→ **What you should do**
Look for the string "Stable" in the data below, and copy each line that holds it.

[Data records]
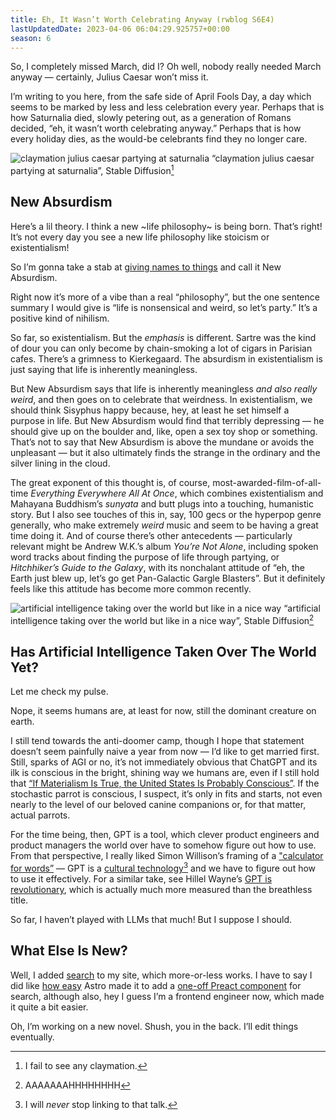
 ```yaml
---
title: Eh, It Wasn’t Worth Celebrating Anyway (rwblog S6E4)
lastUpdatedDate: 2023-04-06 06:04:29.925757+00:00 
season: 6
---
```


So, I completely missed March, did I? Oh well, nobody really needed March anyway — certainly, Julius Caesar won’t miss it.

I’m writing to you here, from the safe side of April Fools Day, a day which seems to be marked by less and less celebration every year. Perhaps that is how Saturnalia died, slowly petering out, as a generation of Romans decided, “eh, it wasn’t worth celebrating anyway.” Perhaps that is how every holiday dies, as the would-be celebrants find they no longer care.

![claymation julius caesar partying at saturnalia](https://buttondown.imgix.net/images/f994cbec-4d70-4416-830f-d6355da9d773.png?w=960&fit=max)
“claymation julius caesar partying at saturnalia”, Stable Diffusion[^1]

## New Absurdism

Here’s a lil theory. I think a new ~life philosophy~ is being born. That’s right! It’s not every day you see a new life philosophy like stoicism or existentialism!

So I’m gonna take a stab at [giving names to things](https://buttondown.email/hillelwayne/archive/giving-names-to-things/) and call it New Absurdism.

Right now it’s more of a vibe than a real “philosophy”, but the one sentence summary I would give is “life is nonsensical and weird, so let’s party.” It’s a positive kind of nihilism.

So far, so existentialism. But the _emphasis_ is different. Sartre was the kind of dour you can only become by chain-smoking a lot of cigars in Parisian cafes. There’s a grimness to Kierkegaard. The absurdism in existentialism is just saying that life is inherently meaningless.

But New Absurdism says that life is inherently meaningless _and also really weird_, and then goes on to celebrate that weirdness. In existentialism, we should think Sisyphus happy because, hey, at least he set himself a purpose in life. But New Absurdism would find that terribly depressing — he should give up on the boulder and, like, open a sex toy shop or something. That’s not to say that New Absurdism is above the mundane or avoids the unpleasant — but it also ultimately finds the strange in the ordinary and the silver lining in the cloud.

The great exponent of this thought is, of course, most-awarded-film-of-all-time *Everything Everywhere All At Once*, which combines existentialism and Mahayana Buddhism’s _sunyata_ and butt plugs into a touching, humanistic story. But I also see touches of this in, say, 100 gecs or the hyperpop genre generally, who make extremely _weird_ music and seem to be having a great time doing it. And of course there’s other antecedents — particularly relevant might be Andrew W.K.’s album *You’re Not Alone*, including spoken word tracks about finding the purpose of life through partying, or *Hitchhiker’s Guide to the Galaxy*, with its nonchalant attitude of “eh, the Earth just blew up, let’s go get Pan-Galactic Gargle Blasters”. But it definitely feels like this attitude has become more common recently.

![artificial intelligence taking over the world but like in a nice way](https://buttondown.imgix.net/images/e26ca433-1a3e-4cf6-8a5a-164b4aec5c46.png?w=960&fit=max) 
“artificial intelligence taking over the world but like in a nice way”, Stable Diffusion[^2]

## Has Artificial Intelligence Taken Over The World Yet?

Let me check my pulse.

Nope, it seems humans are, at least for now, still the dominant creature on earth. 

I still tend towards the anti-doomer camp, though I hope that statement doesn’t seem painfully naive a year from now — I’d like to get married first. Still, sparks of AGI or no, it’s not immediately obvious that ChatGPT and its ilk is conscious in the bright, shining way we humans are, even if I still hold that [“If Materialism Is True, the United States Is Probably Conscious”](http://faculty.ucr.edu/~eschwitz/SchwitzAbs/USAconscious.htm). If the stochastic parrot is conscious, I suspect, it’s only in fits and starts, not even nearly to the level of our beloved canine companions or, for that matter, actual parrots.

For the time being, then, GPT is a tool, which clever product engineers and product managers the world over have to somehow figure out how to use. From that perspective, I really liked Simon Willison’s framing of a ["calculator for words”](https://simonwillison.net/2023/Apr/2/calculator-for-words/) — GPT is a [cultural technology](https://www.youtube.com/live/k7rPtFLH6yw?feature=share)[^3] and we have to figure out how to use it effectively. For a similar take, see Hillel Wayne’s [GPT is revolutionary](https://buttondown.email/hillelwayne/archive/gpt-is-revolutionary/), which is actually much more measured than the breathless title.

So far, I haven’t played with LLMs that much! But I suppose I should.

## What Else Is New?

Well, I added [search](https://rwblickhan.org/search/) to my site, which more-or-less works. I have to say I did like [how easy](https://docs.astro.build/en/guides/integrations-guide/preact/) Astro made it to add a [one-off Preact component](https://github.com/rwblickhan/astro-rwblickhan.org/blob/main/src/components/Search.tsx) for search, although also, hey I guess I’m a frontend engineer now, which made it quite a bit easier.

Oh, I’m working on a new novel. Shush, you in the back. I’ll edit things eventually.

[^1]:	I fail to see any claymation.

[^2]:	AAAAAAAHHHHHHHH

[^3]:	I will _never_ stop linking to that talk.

→ **Solution to the problem**
“claymation julius caesar partying at saturnalia”, Stable Diffusion[^1]
“artificial intelligence taking over the world but like in a nice way”, Stable Diffusion[^2]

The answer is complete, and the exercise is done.